Then the king of Assyria sent the Tartan and the Rab-saris and the Rabshakeh [his highest officials] with a large army, from Lachish to King Hezekiah at Jerusalem. They went up and came to Jerusalem, and when they went up and arrived, they stood by the aqueduct of the upper pool, which is on the road of the Fuller’s Field. [2 Chr 32:9-19; Is 36:1-22] When they called for the king, Eliakim the son of Hilkiah, who was in charge of the [king’s] household, and Shebna the scribe, and Joah the son of Asaph the secretary went out to [meet] them.

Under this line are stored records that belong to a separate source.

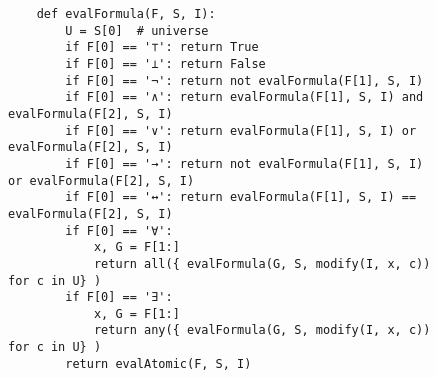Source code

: \begin{figure}[!ht]
\centering
\begin{verbatim}
    def evalFormula(F, S, I):
        U = S[0]  # universe
        if F[0] == '⊤': return True
        if F[0] == '⊥': return False
        if F[0] == '¬': return not evalFormula(F[1], S, I)
        if F[0] == '∧': return evalFormula(F[1], S, I) and evalFormula(F[2], S, I)
        if F[0] == '∨': return evalFormula(F[1], S, I) or evalFormula(F[2], S, I)
        if F[0] == '→': return not evalFormula(F[1], S, I) or evalFormula(F[2], S, I)
        if F[0] == '↔': return evalFormula(F[1], S, I) == evalFormula(F[2], S, I)
        if F[0] == '∀': 
            x, G = F[1:] 
            return all({ evalFormula(G, S, modify(I, x, c)) for c in U} )
        if F[0] == '∃':
            x, G = F[1:] 
            return any({ evalFormula(G, S, modify(I, x, c)) for c in U} )
        return evalAtomic(F, S, I)                   
\end{verbatim}
\vspace*{-0.3cm}
\caption{}
\label{fig:evalFormula.ipynb}
\end{figure}

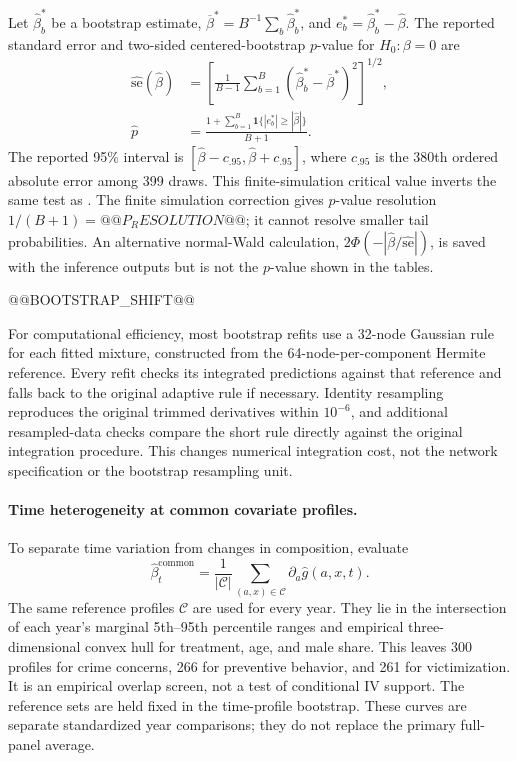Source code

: Let $\widehat\beta_b^*$ be a bootstrap estimate, $\overline\beta^*=B^{-1}\sum_b\widehat\beta_b^*$, and $e_b^*=\widehat\beta_b^*-\widehat\beta$. The reported standard error and two-sided centered-bootstrap $p$-value for $H_0:\beta=0$ are
\begin{align}
\widehat{\mathrm{se}}(\widehat\beta)
&=\left[\frac{1}{B-1}\sum_{b=1}^{B}
(\widehat\beta_b^*-\overline\beta^*)^2\right]^{1/2},\\
\widehat p
&=\frac{1+\sum_{b=1}^{B}\mathbf1\{|e_b^*|\geq|\widehat\beta|\}}{B+1}.
\label{eq:neural-bootstrap-p}
\end{align}
The reported 95\% interval is $[\widehat\beta-c_{.95},\widehat\beta+c_{.95}]$, where $c_{.95}$ is the 380th ordered absolute error among 399 draws. This finite-simulation critical value inverts the same test as .
The finite simulation correction gives $p$-value resolution $1/(B+1)=@@P_RESOLUTION@@$; it cannot resolve smaller tail probabilities. An alternative normal-Wald calculation, $2\Phi(-|\widehat\beta/\widehat{\mathrm{se}}|)$, is saved with the inference outputs but is not the $p$-value shown in the tables.

@@BOOTSTRAP_SHIFT@@

For computational efficiency, most bootstrap refits use a 32-node Gaussian rule for each fitted mixture, constructed from the 64-node-per-component Hermite reference. Every refit checks its integrated predictions against that reference and falls back to the original adaptive rule if necessary. Identity resampling reproduces the original trimmed derivatives within $10^{-6}$, and additional resampled-data checks compare the short rule directly against the original integration procedure. This changes numerical integration cost, not the network specification or the bootstrap resampling unit.

\paragraph{Time heterogeneity at common covariate profiles.}
To separate time variation from changes in composition, evaluate
\begin{equation}
\widehat\beta_t^{\mathrm{common}}
=\frac1{|\mathcal C|}\sum_{(a,x)\in\mathcal C}\partial_a\widehat g(a,x,t).
\end{equation}
The same reference profiles $\mathcal C$ are used for every year. They lie in the intersection of each year's marginal 5th--95th percentile ranges and empirical three-dimensional convex hull for treatment, age, and male share. This leaves 300 profiles for crime concerns, 266 for preventive behavior, and 261 for victimization. It is an empirical overlap screen, not a test of conditional IV support. The reference sets are held fixed in the time-profile bootstrap. These curves are separate standardized year comparisons; they do not replace the primary full-panel average.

Then the Rabshakeh said to them, “Say to Hezekiah, ‘Thus says the great king, the king of Assyria, “What is [the reason for] this confidence that you have? You say (but they are only empty words) ‘I have counsel and strength for the war.’ Now on whom do you rely, that you have rebelled against me? Now pay attention: you are relying on Egypt, on that staff of crushed reed; if a man leans on it, it will only go into his hand and pierce it. So is Pharaoh king of Egypt to all who trust and rely on him. But if you tell me, ‘We trust in and rely on the LORD our God,’ is it not He whose high places and altars Hezekiah has removed, and has said to Judah and Jerusalem, ‘You shall worship [only] before this altar in Jerusalem’? Now then, make a bargain with my lord the king of Assyria, and I will give you two thousand horses, if on your part you can put riders on them. How then can you drive back even one official of the least of my master’s servants, when you rely on Egypt for chariots and horsemen? Now have I come up against this place to destroy it without the LORD’S approval? The LORD said to me, ‘Go up against this land and destroy it.’ ” ’ ”

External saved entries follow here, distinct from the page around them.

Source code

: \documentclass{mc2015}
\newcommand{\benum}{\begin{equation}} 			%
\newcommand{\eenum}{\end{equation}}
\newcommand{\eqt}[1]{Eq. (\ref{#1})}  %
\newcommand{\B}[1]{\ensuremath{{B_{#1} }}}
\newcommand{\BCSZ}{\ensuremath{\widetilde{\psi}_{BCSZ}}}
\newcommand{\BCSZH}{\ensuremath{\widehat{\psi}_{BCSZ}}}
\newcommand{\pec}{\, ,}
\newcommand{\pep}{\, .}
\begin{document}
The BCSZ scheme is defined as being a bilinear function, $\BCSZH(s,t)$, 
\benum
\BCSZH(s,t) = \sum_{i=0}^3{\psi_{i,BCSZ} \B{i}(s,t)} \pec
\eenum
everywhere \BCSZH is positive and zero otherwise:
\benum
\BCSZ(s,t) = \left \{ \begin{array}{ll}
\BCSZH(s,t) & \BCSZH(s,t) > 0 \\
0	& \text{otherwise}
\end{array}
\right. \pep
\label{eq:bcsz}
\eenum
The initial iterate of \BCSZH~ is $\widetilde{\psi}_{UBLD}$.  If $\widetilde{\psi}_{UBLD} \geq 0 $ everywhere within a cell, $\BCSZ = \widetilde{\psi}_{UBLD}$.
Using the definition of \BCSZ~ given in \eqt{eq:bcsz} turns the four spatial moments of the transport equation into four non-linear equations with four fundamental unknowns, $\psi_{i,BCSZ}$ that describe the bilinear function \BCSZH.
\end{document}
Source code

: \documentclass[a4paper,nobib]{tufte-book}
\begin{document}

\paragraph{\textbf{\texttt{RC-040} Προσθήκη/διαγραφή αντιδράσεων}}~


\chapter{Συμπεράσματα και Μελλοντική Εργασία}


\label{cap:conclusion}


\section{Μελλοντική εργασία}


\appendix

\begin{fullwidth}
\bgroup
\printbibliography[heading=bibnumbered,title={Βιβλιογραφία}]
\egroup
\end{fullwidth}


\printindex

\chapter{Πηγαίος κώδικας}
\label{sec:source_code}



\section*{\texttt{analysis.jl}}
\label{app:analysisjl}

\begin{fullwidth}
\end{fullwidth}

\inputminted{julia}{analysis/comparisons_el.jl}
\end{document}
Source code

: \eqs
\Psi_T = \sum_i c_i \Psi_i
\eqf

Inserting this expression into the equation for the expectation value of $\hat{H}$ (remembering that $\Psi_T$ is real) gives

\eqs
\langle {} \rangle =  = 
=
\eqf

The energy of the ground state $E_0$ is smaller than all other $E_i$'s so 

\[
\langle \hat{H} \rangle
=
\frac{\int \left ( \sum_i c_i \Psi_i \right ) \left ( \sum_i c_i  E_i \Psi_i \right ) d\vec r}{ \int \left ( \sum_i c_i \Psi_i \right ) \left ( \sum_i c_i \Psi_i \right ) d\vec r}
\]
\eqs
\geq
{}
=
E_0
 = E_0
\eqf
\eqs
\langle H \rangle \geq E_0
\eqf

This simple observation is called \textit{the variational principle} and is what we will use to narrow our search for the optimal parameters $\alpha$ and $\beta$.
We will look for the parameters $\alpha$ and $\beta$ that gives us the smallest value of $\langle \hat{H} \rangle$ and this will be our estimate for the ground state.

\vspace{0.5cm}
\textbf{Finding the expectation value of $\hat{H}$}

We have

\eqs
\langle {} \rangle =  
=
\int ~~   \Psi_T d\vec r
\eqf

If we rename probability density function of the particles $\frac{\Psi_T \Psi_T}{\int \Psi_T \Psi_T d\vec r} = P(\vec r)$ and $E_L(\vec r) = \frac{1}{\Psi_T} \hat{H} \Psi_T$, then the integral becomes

Then Eliakim the son of Hilkiah, and Shebna and Joah, said to the Rabshakeh, “Please speak to your servants in the Aramaic (Syrian) language, because we understand it; and do not speak with us in the Judean (Hebrew) language in the hearing of the people who are on the wall.” But the Rabshakeh said to them, “Has my master sent me only to your master and to you to say these things? Has he not sent me to the men who sit on the wall, [who are doomed by the siege] to eat their own excrement and drink their own urine along with you?”

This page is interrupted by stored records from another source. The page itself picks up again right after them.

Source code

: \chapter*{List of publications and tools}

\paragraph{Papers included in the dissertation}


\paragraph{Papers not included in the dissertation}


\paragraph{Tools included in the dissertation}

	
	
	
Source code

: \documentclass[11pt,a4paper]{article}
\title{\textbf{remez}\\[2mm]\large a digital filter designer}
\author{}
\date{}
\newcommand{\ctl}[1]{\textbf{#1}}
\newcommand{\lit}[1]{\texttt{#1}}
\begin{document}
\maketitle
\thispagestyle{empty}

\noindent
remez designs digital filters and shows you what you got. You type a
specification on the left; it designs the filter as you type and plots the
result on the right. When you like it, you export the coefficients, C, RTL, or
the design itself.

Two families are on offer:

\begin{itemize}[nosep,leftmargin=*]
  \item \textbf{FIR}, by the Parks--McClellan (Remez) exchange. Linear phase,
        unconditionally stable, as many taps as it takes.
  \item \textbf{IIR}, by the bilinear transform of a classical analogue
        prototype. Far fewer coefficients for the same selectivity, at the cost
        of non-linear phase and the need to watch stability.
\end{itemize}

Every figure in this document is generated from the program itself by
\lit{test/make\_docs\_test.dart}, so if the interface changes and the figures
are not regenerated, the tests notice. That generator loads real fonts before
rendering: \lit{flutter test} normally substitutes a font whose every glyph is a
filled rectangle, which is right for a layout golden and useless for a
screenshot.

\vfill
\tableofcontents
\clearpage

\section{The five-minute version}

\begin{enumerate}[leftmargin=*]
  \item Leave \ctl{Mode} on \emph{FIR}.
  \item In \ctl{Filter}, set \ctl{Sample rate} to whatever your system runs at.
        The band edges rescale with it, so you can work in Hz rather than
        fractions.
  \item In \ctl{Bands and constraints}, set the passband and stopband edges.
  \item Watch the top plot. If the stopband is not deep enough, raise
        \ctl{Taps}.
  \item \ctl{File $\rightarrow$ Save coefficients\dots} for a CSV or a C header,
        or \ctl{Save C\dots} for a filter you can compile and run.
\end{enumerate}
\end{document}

Then the Rabshakeh stood and shouted out with a loud voice in Judean (Hebrew), “Hear the word of the great king, the king of Assyria. Thus says the king, ‘Do not let Hezekiah deceive you, for he will not be able to rescue you from my hand; nor let Hezekiah make you trust in and rely on the LORD, saying, “The LORD will certainly rescue us, and this city [of Jerusalem] will not be given into the hand of the king of Assyria.” Do not listen to Hezekiah, for thus says the king of Assyria: “Surrender to me and come out to [meet] me, and every man may eat from his own vine and fig tree, and every man may drink the waters of his own well, until I come and take you away to a land like your own land, a land of grain and new wine, a land of bread and vineyards, a land of olive trees and honey, so that you may live and not die.” Do not listen to Hezekiah when he misleads and incites you, saying, “The LORD will rescue us!” Has any one of the gods of the nations ever rescued his land from the hand of the king of Assyria? Where are the gods of Hamath and Arpad [in Aram]? Where are the gods of Sepharvaim, Hena, and Ivvah [in the valley of the Euphrates]? Have they rescued Samaria (Israel’s capital) from my hand? Who among all the gods of the lands have rescued their lands from my hand, that the LORD would rescue Jerusalem from my hand?’ ”
But the people kept silent and did not answer him, for the king had commanded, “Do not answer him.” Then Eliakim the son of Hilkiah, who was in charge of the [royal] household, and Shebna the scribe and Joah the son of Asaph the secretary, came to Hezekiah with their clothes torn [in grief and despair] and told him what the Rabshakeh had said.